What do you do?
I’m a London based artist
When did you realise that you wanted to be an artist?
That’s a good question; I have always drawn and painted but my background involves lots of different art forms: dance, music, drama, and the visual arts. It was only in 2014 that I made the realisation that I had, what I felt was, untapped potential as a visual artist and that was a direction that I wanted to take.
Was there an ‘ah-ha!’ moment which helped you realise that?
In terms of realising my ideas, moving forward with them, and seeing what possibilities might follow. Time was ticking on and it was this sense of if not now, then when?
You have a background in arts project management, tell us about this.
I’m passionate about all the arts, visual arts certainly playing a big part in that, for a long while I worked in London for major arts venues, so I was around lovely, creative people in that environment, I did arts administration, arts organisation and arts education, so I was organising a lot of different things rather than being the artist myself, but it was a fantastic place to be. I feel fortunate for all the places where I worked, I met incredibly creative people and all of that fuelled where I am now.
You paint the urban landscape, what attracts you to that subject?
I’m a Londoner through and through, I’ve always been around and in the city, and I think it is an incredible place, this vast evolving entity that we are a part of, but we can also observe it, either through our eyes or through the camera lens. You have this interplay between permanence and flux, concrete and shadows; it is this charged space. In my paintings I explore the idea that the city is almost a stage set, a space where encounters are possible. Also, I am excited by how we navigate space physically, the movement in the city, and then the illusion of space on the picture plane.
Who would you say is your biggest influence?
There are so many. I think in terms of the urban landscape paintings the American modernist Stuart Davis is hugely interesting to me, I think his joyfulness and communication of rhythm and dynamism within the city.
People like Maria Helena Vieira de Silva and her strange architectural spaces. I think my inspirations grow all the time. It’s so exciting to be discovering new people and what they do and how that relates to what you do, so it’s a never ending list.
When you are engaging with abstract elements in your work how do you realise your point of completion?
There is definitely a different process if I am drawing or painting outside in the city, in direct observation from life.
That’s what you do?
No, that’s one part of what I do, often that’s a space for smaller work to happen; I like that immediacy. The other side of it is the recoiling back to the studio and instead of having a dialogue with the outer world it’s a dialogue between you and the artwork. I tend to find that I move further and further away from my starting reference point, from a sketch or photograph that I have taken, the abstraction takes over. It’s exciting to see spatially what happens when you add a line and subtract a line, add a shape and subtract a shape, so you have an interplay between the atmosphere you are creating and the structures and geometry. I think there are endless possibilities, there is no one definite end point to my work.

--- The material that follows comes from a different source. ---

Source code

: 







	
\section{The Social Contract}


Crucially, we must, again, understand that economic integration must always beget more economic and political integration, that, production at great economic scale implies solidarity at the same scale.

I think part of it is the excitement of the materiality, discovering what the paint can do. I think in my paintings at the moment I would say it’s about where things meet; you’ve got that literally in the urban landscape, people meeting things, etc. On the canvas it is about where the marks meet, or where different materials meet.
Another excitement in painting is the permanence of it; you are making a physical mark and it is a mark which remains.
At the moment I am also playing with collage and it’s interesting to have these different visual languages communicate something.
My paintings refer to the past because of their roots in modernist depictions of the city, in abstraction, and geometry that started during that period. Then the present, as they point to the urban landscape as it is today in my experience, and also to the future as I am making this work that will hopefully stay around and will perhaps serve as some kind of legacy.
Where do you hope to be in ten years’ time?
I feel massively excited right now with my journey which is only just beginning, the hope is that I’ll continue making artwork and have a rich, sustainable practice that connects me to my surrounding world, to others around me, and I suppose to myself, and that those connections keep building and the excitement remains.
Gail Seres-Woolfson will be exhibiting her paintings in Focus LDN's 2016 Winter Exhibition at the Menier Gallery, London Bridge. This December 13th-17th.